Now, I may or may not continue this series, because honestly, this is all that needs to be said on the subject.  Anyone with half a brain and any commitment to the truth whatsoever will eventually figure out that Paul got Jesus wrong, period.  So I don’t really have to go through all of Piper’s crappy arguments, but I might, if and when I get the time to do so. But I have zero fear that anyone with reasonable intelligence and a love for the truth will be led astray by Piper’s arguments without a refutation by me.  Simply reading the gospels all the way through, over and over, which any lover of truth will do, refutes Piper’s arguments!

I want to close this Part 1 by noticing simply something he says on the parable about the prayers of the Pharisee and the publican. I’m skipping over a few of his arguments to this point. I might go back to those in another part of the series.

Concerning the Pharisee’s “righteousness,” Piper says:

Third, he believed that this righteousness was the gift of God. Verse 11: “The Pharisee, standing by himself, prayed thus: ‘God, I thank you that I am not like other men.’” He gives God the credit for making him upright and devout like he is. “I thank you that I am morally upright and religiously devout.” In other words, this man is not what theologians call a Pelagian—a person who believes he can make himself righteous without God’s help. He may not even be a semi-Pelagian—a person who believes that God’s help is needed but the human will is decisive and can successfully resist God’s help. But none of that is mentioned here. It’s not the point or the problem.

Calvinists normally act like the Pharisee was a Pelagian or semi-Pelagian.  John Piper admits this is not the case. This Pharisee believed his righteousness was a gift from God!!!!  So then what is he?  What is left?   Piper can’t answer that question, since it makes against him, but I can answer it: this Pharisee was a Calvinist. And that is precisely the point of the parable, despite Luke’s interpretation of it throwing us somewhat off track: Jesus is saying that anyone who claims their righteousness is a direct gift from God and other people’s sins are caused by God (i.e. by God not giving them the grace to repent) CANNOT be justified.

The problem is not whether the man himself has produced the righteousness he has or whether God has produced it. The problem is: He trusts in it. This is his confidence. Verse 9: “[Jesus] also told this parable to some who trusted in themselves that they were righteous.” Now make sure you see what this is saying. It is not saying that he is trusting in himself to make himself righteous. No. He says explicitly he is thanking God for that. He is not trusting in himself to make himself righteous.
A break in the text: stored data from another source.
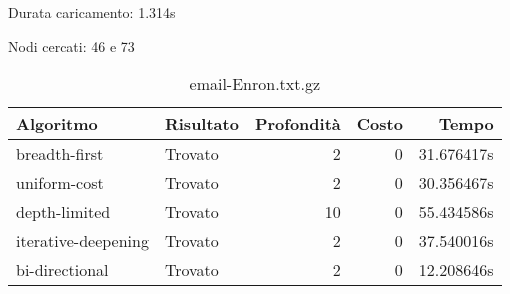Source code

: Durata caricamento: 1.314s

Nodi cercati: 46 e 73

\begin{table}[h]
\centering
\begin{tabular}{|l|l|r|r|r|}
\hline
\textbf{Algoritmo} & \textbf{Risultato} & \textbf{Profondità} & \textbf{Costo} & \textbf{Tempo} \\
 \hline
breadth-first & Trovato & 2 & 0 & 31.676417s \\
uniform-cost & Trovato & 2 & 0 & 30.356467s \\
depth-limited & Trovato & 10 & 0 & 55.434586s \\
iterative-deepening & Trovato & 2 & 0 & 37.540016s \\
bi-directional & Trovato & 2 & 0 & 12.208646s \\
\hline
\end{tabular}
\caption{email-Enron.txt.gz}
\end{table}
He is trusting in himself that he is righteous with the righteousness that he believes God has worked in him. That is what he is trusting.

That is just silly and absurd. If that is indeed the point Luke is making, we would have to point out that as a close personal friend of Paul, Luke could be covering for Paul.  So Luke’s spin on the parable, i.e. his comment that Jesus “told this parable to some who trusted in themselves that they were righteous” is inadmissible for this discussion of whether Paul got Jesus right or not.  We can use Luke’s historical information, but his interpretation is tainted by his association with Paul, so we can’t use Luke’s interpretation as if it is independent of Paul (it is not).  So, to ask if Jesus teaches the same as Paul, we must ignore Luke’s interpretation of Jesus (which will be the same as Paul’s) and look only at the facts which Luke records, i.e. what he presents Jesus as saying. This parable interpreted only by Jesus’ words, is a parable against those who claim that God made them righteous but didn’t make others righteous; i.e. its a parable against Calvinists.